::: Material for this exercise :::

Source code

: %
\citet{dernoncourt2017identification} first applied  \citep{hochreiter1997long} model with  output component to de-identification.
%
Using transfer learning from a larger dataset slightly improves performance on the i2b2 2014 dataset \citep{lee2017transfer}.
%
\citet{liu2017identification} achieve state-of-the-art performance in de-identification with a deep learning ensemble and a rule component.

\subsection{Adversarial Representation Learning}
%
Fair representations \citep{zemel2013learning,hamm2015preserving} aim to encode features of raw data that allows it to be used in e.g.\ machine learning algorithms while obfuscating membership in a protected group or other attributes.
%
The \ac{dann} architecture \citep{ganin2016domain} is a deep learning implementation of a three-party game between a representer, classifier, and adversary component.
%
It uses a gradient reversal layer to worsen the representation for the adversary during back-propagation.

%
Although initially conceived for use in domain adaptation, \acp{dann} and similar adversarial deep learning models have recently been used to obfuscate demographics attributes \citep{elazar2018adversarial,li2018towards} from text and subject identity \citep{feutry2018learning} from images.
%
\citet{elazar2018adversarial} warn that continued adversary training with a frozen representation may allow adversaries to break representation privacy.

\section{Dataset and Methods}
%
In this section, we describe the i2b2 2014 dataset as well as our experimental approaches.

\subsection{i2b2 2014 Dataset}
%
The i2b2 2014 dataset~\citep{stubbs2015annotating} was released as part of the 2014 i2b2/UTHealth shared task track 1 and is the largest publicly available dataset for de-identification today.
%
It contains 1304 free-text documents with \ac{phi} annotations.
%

:::

Reproduce every line in the data that has the word "dann" in it.

The \ac{dann} architecture \citep{ganin2016domain} is a deep learning implementation of a three-party game between a representer, classifier, and adversary component.
Although initially conceived for use in domain adaptation, \acp{dann} and similar adversarial deep learning models have recently been used to obfuscate demographics attributes \citep{elazar2018adversarial,li2018towards} from text and subject identity \citep{feutry2018learning} from images.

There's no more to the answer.